** DATA PROVIDED **
[Start of section]

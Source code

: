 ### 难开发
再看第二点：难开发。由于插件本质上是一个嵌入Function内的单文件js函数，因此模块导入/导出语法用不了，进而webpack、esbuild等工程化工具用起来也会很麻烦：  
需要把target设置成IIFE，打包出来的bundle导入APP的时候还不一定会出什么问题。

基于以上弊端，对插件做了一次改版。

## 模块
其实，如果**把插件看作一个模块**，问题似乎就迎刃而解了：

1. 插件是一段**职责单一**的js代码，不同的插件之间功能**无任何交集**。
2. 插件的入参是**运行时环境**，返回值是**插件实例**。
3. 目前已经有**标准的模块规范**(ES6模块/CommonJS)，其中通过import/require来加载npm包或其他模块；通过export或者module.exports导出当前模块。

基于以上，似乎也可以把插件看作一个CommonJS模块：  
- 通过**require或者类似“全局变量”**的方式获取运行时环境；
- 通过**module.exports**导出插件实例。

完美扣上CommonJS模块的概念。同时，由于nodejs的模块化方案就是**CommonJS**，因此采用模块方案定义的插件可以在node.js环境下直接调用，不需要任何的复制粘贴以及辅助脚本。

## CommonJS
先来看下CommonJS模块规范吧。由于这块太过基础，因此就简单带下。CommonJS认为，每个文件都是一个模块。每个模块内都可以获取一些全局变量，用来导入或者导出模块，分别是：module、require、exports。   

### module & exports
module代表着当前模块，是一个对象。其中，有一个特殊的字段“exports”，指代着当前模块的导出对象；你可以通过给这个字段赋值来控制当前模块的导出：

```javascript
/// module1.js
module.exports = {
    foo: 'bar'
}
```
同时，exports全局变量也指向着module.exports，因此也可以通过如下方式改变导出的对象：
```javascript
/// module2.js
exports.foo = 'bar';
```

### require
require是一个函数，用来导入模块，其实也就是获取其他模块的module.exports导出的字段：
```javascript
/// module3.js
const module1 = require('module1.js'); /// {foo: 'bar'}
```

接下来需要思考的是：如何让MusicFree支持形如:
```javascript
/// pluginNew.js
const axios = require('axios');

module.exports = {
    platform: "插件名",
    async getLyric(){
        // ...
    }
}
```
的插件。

[End of section]
[Start of section]

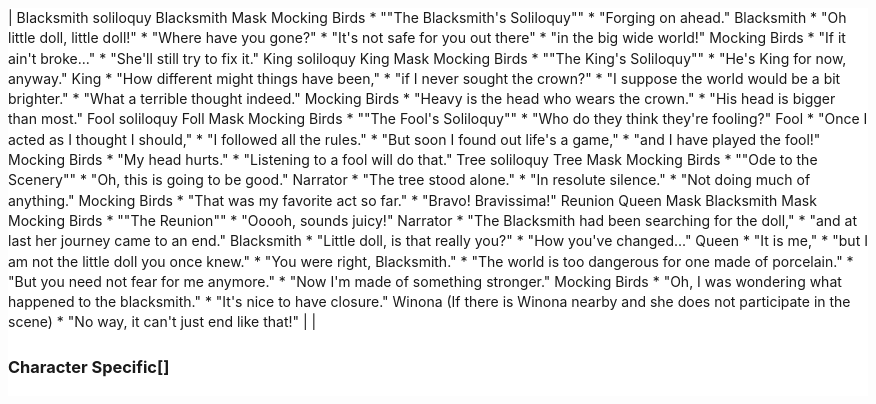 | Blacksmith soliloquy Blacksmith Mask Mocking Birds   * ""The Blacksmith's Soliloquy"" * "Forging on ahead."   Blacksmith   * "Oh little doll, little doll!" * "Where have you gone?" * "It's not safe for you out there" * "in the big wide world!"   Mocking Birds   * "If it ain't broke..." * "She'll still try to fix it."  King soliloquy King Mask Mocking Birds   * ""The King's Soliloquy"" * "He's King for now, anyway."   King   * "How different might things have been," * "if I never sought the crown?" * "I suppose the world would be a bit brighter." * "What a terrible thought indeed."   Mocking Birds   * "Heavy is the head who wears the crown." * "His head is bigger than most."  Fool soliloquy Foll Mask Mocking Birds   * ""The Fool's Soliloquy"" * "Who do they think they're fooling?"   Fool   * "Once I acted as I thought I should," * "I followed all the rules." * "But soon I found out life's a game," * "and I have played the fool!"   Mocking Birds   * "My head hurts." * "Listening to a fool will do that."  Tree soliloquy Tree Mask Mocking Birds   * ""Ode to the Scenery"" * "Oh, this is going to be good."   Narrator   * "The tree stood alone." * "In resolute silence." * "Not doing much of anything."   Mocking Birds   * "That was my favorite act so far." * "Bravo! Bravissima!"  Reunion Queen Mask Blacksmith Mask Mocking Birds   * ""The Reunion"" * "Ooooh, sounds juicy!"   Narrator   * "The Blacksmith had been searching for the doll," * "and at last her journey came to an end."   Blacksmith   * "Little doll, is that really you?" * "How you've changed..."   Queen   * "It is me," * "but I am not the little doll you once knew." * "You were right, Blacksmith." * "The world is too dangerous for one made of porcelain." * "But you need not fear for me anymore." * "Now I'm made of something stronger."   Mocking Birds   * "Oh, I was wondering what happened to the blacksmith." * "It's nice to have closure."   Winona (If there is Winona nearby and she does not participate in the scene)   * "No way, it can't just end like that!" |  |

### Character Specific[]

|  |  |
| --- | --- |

[End of section]

** TASK REQUIREMENTS **
In the listing above, count every line that contains "const". Respond with the number alone.

** REPLY **
2